GNOME Bugzilla – Bug 769532
Python3, ListStores and 64bit integers
Last modified: 2016-08-14 15:26:06 UTC
Created attachment 332753 [details] Shows the difference between append() and insert_with_valuesv() I've found a lot of strange issues with python3 and ListStores with 64bit integers, see attached example. Some outstanding problems: * Gtk.ListStore(int).append([10**10]) will fail, because 10**10 is bigger than 2^31, despite `int` being the only integer type in python3 * Gtk.ListStore(GObject.TYPE_GUINT64).append([10**10]) works correctly * Gtk.ListStore(GObject.TYPE_GUINT64).insert_with_valuesv(-1, [0], [10**10]) will succeed, but truncate the inserted value to int32 range The last example is not an academical test, on python2 it works perfectly (with long's) and it's 8x faster than append. To recover it in python3 I could do an explicit GObject cast: addr = GObject.Value(GObject.TYPE_UINT64, addr) and add this, but this cast loses all the speed that insert_with_valuesv() gains. Some armchair debugging: python int is mapped to C int32 regardless of py2/3. I'd be very happy even to have a workaround, if a fix isn't feasible. Thanks. OS: Debian sid Version: python-gi 3.20.1-1
Some details on what's going on here: > Gtk.ListStore(int).append([10**10]) PyGObject has some default mappings of Python types to GTypes. As you suspected Python int gets mapped to GObject.TYPE_INT (long to TYPE_LONG). The append() function in this case is a Python override which takes the column type and creates the right GValue and then passes it along. > Gtk.ListStore(GObject.TYPE_GUINT64).append([10**10]) same as above, but instead of TYPE_INT you use TYPE_UINT64 > Gtk.ListStore(GObject.TYPE_GUINT64).insert_with_valuesv(-1, [0], [10**10]) If you use insert_with_valuesv directly the 10**10 will be converted to a GValue and because it is an int, default to a TYPE_INT. Only after that will it be passed to insert_with_valuesv. Arguably this should raise and not silently truncate. If you want to use insert_with_valuesv() here you have to set up the GValue manually. This will still be faster than append() as you remove some branches, function calls and can use one GObject.Value for inserting multiple rows: l = Gtk.ListStore(GObject.TYPE_UINT64) value = GObject.Value() value.init(GObject.TYPE_UINT64) for i in range(100): value.set_uint64(i) l.insert_with_valuesv(-1, [0], [value]) ---- If you want to work with arbitrary Python ints you can also use TYPE_PYOBJECT which just stores the Python object without converting it to a C integer. When using a TreeView you'd then have to use a custom cell renderer func which converts the Python object to text apply it to the cell renderer. l = Gtk.ListStore(GObject.TYPE_PYOBJECT) value = GObject.Value() value.init(GObject.TYPE_PYOBJECT) for i in range(100): value.set_boxed(i) l.insert_with_valuesv(-1, [0], [value])

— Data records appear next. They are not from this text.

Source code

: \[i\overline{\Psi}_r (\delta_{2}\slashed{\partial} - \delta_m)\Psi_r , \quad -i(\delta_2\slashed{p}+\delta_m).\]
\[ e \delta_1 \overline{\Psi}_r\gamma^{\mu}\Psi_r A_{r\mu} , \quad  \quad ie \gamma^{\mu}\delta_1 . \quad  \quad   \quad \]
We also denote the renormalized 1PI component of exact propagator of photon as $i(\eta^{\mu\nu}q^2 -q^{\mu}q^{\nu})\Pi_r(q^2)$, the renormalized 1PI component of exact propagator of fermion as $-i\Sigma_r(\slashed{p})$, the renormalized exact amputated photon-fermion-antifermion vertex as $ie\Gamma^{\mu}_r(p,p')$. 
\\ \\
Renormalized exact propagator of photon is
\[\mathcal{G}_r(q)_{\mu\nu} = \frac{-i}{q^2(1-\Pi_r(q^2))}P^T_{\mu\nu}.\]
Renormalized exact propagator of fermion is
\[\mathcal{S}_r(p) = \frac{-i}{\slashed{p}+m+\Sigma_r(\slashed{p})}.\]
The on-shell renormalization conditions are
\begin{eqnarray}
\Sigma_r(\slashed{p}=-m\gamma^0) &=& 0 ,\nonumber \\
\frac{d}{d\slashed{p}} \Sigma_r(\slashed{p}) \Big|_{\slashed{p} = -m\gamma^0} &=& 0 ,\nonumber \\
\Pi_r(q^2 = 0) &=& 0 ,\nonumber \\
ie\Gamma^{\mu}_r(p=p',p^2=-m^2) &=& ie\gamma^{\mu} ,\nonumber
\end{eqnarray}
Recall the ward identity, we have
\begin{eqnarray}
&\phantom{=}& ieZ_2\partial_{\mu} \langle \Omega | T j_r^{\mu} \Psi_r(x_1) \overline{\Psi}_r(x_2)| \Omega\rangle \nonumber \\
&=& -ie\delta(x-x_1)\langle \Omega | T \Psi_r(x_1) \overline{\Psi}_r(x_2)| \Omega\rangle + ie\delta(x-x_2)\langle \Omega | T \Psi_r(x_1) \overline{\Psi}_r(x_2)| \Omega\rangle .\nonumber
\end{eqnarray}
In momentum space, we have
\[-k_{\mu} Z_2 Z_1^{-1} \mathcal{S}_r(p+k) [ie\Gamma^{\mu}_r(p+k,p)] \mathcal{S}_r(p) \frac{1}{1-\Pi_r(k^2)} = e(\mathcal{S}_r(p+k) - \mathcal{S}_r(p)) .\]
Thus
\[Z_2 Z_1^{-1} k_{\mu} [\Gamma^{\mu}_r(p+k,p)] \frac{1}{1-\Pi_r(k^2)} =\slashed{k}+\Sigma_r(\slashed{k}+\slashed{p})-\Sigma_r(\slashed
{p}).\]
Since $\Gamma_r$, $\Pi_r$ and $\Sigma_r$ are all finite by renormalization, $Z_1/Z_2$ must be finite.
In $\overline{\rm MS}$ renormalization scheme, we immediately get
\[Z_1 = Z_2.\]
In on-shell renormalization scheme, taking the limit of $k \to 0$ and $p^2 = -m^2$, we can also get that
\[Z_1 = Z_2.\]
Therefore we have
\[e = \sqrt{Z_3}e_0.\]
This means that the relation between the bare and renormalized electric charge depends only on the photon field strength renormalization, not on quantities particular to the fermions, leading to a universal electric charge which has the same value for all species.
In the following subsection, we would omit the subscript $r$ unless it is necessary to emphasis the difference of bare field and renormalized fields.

A huge thank you to Christoph Reiter for explaining me what was going on. Honestly, the fact that the native py2 long behaviour (and its speed) is unobtainable in py3 felt like a huge let down. Have you though about providing a dummy `fakelong` for py3 which is an `int` on the python side (subclassed from int) but an `int64` on the C side? I used a workaround similar to the one CR proposed, but I reinstanced the GValue every time, with: addr = GObject.Value(GObject.TYPE_UINT64, int(addr, 16)) If I instance it only once, I get a large speed boost (thanks a lot!), but it's still slightly slower than py2. append2: 370 ms append3: 330 ms valuesv2: 55 ms valuesv3: 70 ms old valuesv3: 150 ms Any idea on what overhead is still left in py3 (apart the extra GValue.set_uint64() call)? Relevant code portion (test is done with ~4k lines, string manipulation is irrelevant to timing): start_time = timeit.default_timer() if misc.PY3K: addr = GObject.Value(GObject.TYPE_UINT64) off = GObject.Value(GObject.TYPE_UINT64) for line in lines: line = str(u(line)) (mid, line) = line.split(']', 1) mid = int(mid.strip(' []')) (addr_str, off_str, rt, val, t) = list(map(str.strip, line.split(',')[:5])) t = t.strip(' []') if t == 'unknown': continue # `insert_with_valuesv` has the same function of `append`, but it's 7x faster # PY3 has problems with int's, so we need a forced guint64 conversion # Still 3x faster even with the extra baggage if misc.PY3K : addr.set_uint64(int(addr_str, 16)) off.set_uint64(int(off_str.split('+')[1], 16)) else : addr = long(addr_str, 16) off = long(off_str.split('+')[1], 16) self.scanresult_liststore.insert_with_valuesv(-1, [0, 1, 2, 3, 4, 5, 6], [addr, val, t, True, off, rt, mid]) #~ self.scanresult_liststore.append([addr, val, t, True, off, rt, mid]) print((timeit.default_timer() - start_time)*1000, 'ms')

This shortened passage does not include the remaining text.